Ouderen profiteren het meest van verbeterde overlevingskansen bij bloedkanker
Patiënten met bloedkanker ouder dan 60 jaar kennen de grootste toename in overleving (8 procentpunten) van alle leeftijdscategorieën. Dat blijkt uit een woensdag gepubliceerd onderzoek van de Stichting Kankerregister, dat werd uitgevoerd in de 15 jaar van 2004 tot en met 2018 op bijna 95.000 diagnoses van bloedkanker in België.
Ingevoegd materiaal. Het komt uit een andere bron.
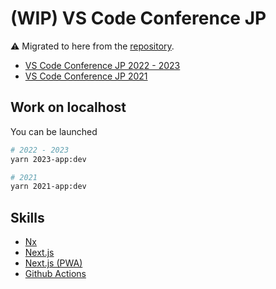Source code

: # (WIP) VS Code Conference JP

⚠️ Migrated to here from the [repository](https://github.com/vscodejp/conf2021).

- [VS Code Conference JP 2022 - 2023](https://vscodejp.github.io/conference)
- [VS Code Conference JP 2021](https://vscodejp.github.io/conference/2021/ja)

## Work on localhost

You can be launched

```bash
# 2022 - 2023
yarn 2023-app:dev

# 2021
yarn 2021-app:dev
```

## Skills

- [Nx](https://nx.dev/)
- [Next.js](https://nextjs.org/)
- [Next.js (PWA)](https://nextjs.org/)
- [Github Actions](https://docs.github.com/ja/actions/language-and-framework-guides/using-nodejs-with-github-actions)
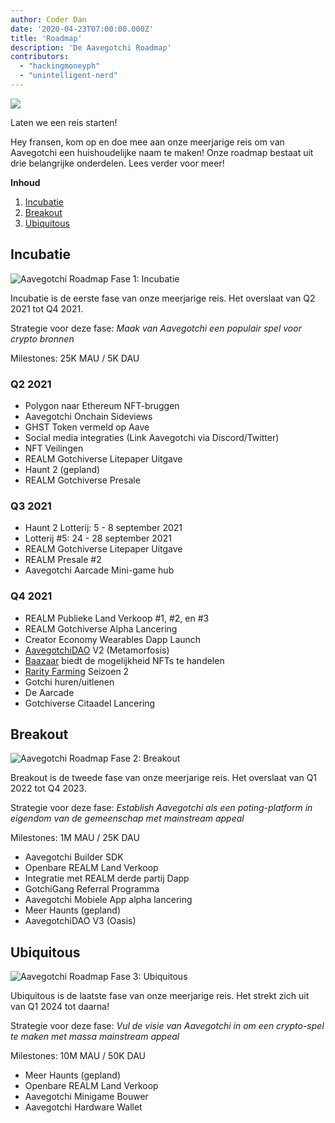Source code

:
 ```yaml
---
author: Coder Dan
date: '2020-04-23T07:00:00.000Z'
title: 'Roadmap'
description: 'De Aavegotchi Roadmap'
contributors:
  - "hackingmoneyph"
  - "unintelligent-nerd"
---
```


<div class="headerImageContainer">
<img class="headerImage" src="/roadmap/roadmap.png">
<p class="headerImageText">Laten we een reis starten!</p>
</div>

Hey fransen, kom op en doe mee aan onze meerjarige reis om van Aavegotchi een huishoudelijke naam te maken! Onze roadmap bestaat uit drie belangrijke onderdelen. Lees verder voor meer!

<div class="contentsBox">

**Inhoud**

<ol>
<li><a href=#incubation>Incubatie</a></li>
<li><a href=#breakout>Breakout</a></li>
<li><a href=#ubiquitous>Ubiquitous</a></li>
</ol>

</div>

## Incubatie

<img class = "bodyImage" src = "/roadmap/phase-1-incubation.png" alt = "Aavegotchi Roadmap Fase 1: Incubatie" />

Incubatie is de eerste fase van onze meerjarige reis. Het overslaat van Q2 2021 tot Q4 2021.

Strategie voor deze fase: *Maak van Aavegotchi een populair spel voor crypto bronnen*

Milestones: 25K MAU / 5K DAU

### Q2 2021

* Polygon naar Ethereum NFT-bruggen
* Aavegotchi Onchain Sideviews
* GHST Token vermeld op Aave
* Social media integraties (Link Aavegotchi via Discord/Twitter)
* NFT Veilingen
* REALM Gotchiverse Litepaper Uitgave
* Haunt 2 (gepland)
* REALM Gotchiverse Presale

### Q3 2021

* Haunt 2 Lotterij: 5 - 8 september 2021
* Lotterij #5: 24 - 28 september 2021
* REALM Gotchiverse Litepaper Uitgave
* REALM Presale #2
* Aavegotchi Aarcade Mini-game hub

### Q4 2021

* REALM Publieke Land Verkoop #1, #2, en #3
* REALM Gotchiverse Alpha Lancering
* Creator Economy Wearables Dapp Launch
* [AavegotchiDAO](/dao) V2 (Metamorfosis)
* [Baazaar](/baazaar) biedt de mogelijkheid NFTs te handelen
* [Rarity Farming](/rarity-farming) Seizoen 2
* Gotchi huren/uitlenen
* De Aarcade
* Gotchiverse Citaadel Lancering

## Breakout

<img class = "bodyImage" src = "/roadmap/phase-2-breakout.png" alt = "Aavegotchi Roadmap Fase 2: Breakout" />

Breakout is de tweede fase van onze meerjarige reis. Het overslaat van Q1 2022 tot Q4 2023.

Strategie voor deze fase: *Establish Aavegotchi als een poting-platform in eigendom van de gemeenschap met mainstream appeal*

Milestones: 1M MAU / 25K DAU

* Aavegotchi Builder SDK
* Openbare REALM Land Verkoop
* Integratie met REALM derde partij Dapp
* GotchiGang Referral Programma
* Aavegotchi Mobiele App alpha lancering
* Meer Haunts (gepland)
* AavegotchiDAO V3 (Oasis)

## Ubiquitous

<img class = "bodyImage" src = "/roadmap/phase-3-ubiquitous.png" alt = "Aavegotchi Roadmap Fase 3: Ubiquitous" />

Ubiquitous is de laatste fase van onze meerjarige reis. Het strekt zich uit van Q1 2024 tot daarna!

Strategie voor deze fase: *Vul de visie van Aavegotchi in om een crypto-spel te maken met massa mainstream appeal*

Milestones: 10M MAU / 50K DAU

* Meer Haunts (gepland)
* Openbare REALM Land Verkoop
* Aavegotchi Minigame Bouwer
* Aavegotchi Hardware Wallet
Jaarlijks krijgen in België ongeveer 7.800 patiënten de diagnose bloedkanker. Bloedkankers, of ‘hematologische maligniteiten’, omvatten verschillende soorten kanker van het beenmerg of de lymfeklieren. Dat zijn voornamelijk leukemieën en lymfomen. Bloedkankers maken bijna 11 procent van alle nieuwe kankerdiagnoses in België uit. Ze komen vaker voor bij mannen (4.400 diagnoses in 2021) dan bij vrouwen (3.400 diagnoses) en vormen het op vier na meest voorkomende kankertype.
Bloedkankers vormen een zeer diverse groep kankers die vaak als zeldzaam worden beschouwd en die erg diverse klinische en biologische kenmerken hebben. Daarom heeft het Kankerregister een gedetailleerde analyse uitgevoerd van de 24 belangrijkste subtypes, per leeftijdscategorie en gediagnosticeerd tussen 2004 en 2018.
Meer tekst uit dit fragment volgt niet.